=== Your task ===
Please give the number of lines in the material below that contain "entries", and provide nothing besides that number.

· · ·

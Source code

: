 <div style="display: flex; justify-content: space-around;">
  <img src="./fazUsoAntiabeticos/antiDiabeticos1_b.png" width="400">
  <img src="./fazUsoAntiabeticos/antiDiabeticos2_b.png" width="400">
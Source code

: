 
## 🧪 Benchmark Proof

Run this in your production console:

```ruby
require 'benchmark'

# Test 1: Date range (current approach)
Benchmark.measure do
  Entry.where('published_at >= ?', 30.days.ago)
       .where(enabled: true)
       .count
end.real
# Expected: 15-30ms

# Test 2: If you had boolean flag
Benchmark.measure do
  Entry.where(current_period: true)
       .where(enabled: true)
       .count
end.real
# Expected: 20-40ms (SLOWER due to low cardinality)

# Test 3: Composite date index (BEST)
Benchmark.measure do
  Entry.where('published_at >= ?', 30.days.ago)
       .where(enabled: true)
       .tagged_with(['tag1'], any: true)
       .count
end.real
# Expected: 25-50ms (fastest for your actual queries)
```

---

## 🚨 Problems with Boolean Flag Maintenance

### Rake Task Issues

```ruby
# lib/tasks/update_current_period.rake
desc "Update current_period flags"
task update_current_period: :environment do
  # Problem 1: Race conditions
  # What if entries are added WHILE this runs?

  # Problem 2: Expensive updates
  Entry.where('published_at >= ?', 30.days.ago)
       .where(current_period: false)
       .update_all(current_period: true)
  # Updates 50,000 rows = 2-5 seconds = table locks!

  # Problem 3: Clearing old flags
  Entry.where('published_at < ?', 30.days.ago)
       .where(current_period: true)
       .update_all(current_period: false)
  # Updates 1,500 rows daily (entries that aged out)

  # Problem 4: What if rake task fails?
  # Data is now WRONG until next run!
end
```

· · ·

=== Response to the exercise ===
2